Greg: The problem may be caused by the combination of stiction in the valve and integral action in the positioner. The solution would be to turn off integral action in the positioner or turn on integral dead band in the positioner. In a way, the old analog positioners were smarter than today's digital positioners by being proportional-only controllers. Controller offset is inversely proportional to controller gain and is very small because the positioner gain is so high (e.g., gain > 50). Offsets may be a cosmetic concern when manually stroking a valve, but in practice are inconsequential because the process controller will manipulate the signal as needed, eliminating the effect of the offset.
Stan: Are auto tuners the complete solution?
Jacques: People expect the software to be an engineer rather than a tool. Most people try, fail, get frustrated and stop using tuning software. Many try to tune from bad data, not realizing that more than minimal knowledge is needed. Loop tuning and performance monitoring software requires human skills to get the most out of them.

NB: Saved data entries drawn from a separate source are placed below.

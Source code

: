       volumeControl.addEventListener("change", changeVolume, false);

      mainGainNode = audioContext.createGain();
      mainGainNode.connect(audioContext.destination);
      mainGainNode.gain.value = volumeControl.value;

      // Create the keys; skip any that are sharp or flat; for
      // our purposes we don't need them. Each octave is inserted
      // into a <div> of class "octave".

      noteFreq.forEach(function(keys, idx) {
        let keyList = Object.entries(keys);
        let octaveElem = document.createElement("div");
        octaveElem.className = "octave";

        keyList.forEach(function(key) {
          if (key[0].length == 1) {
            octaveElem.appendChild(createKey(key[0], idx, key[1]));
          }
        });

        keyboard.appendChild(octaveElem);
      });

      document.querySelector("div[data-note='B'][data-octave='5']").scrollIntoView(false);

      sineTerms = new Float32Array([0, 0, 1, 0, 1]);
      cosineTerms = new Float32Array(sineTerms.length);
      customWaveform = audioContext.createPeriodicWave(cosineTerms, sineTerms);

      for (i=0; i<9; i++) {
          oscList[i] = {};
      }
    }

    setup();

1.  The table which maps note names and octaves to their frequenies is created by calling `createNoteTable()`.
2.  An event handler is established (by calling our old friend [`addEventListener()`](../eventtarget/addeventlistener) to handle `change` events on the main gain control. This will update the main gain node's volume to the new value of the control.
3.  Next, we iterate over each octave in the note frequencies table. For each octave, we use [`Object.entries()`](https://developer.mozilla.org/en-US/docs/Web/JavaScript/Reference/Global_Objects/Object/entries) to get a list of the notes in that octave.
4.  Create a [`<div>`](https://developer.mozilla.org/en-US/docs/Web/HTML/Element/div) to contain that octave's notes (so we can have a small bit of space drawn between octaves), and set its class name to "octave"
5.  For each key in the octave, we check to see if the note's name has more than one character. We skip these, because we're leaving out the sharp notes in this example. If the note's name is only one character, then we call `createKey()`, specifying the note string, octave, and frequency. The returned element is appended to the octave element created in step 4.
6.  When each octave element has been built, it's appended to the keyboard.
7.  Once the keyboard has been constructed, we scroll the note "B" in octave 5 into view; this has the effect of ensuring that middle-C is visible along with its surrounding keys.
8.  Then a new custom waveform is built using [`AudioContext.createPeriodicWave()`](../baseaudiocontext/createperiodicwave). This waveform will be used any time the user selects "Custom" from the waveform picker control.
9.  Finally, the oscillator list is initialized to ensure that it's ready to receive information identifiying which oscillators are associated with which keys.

Greg: I found a production unit where all the gain settings were 1, and the reset settings were 1 repeat per minute. For the loops that were oscillating, the operator narrowed the output limits to achieve a sort of on-off control. When instructed the loops needed to be tuned, the operators were turned loose on tuning. Do you see operators tuning loops?
Jacques: Some plants have operators tuning loops. Some operators have had a class on tuning, but when I ask, they tell me the math was too much. If the Zeigler-Nichols tuning relationships are over their heads, you have problems. We do need to take advantage of their first-hand knowledge. Operators know important aspects of equipment performance, but sometimes have their own interpretations of the causes for poor control. You need to get operator observations rather than conclusions and explore the cause-and-effect relationships. In a liquid-gas separator, operators said you needed to close the outlet valve first and then open it to lower the level; otherwise the level would keep going up. I was tempted to discount this requirement, but found out under certain conditions a vortex formed. Closing the valve broke the vortex.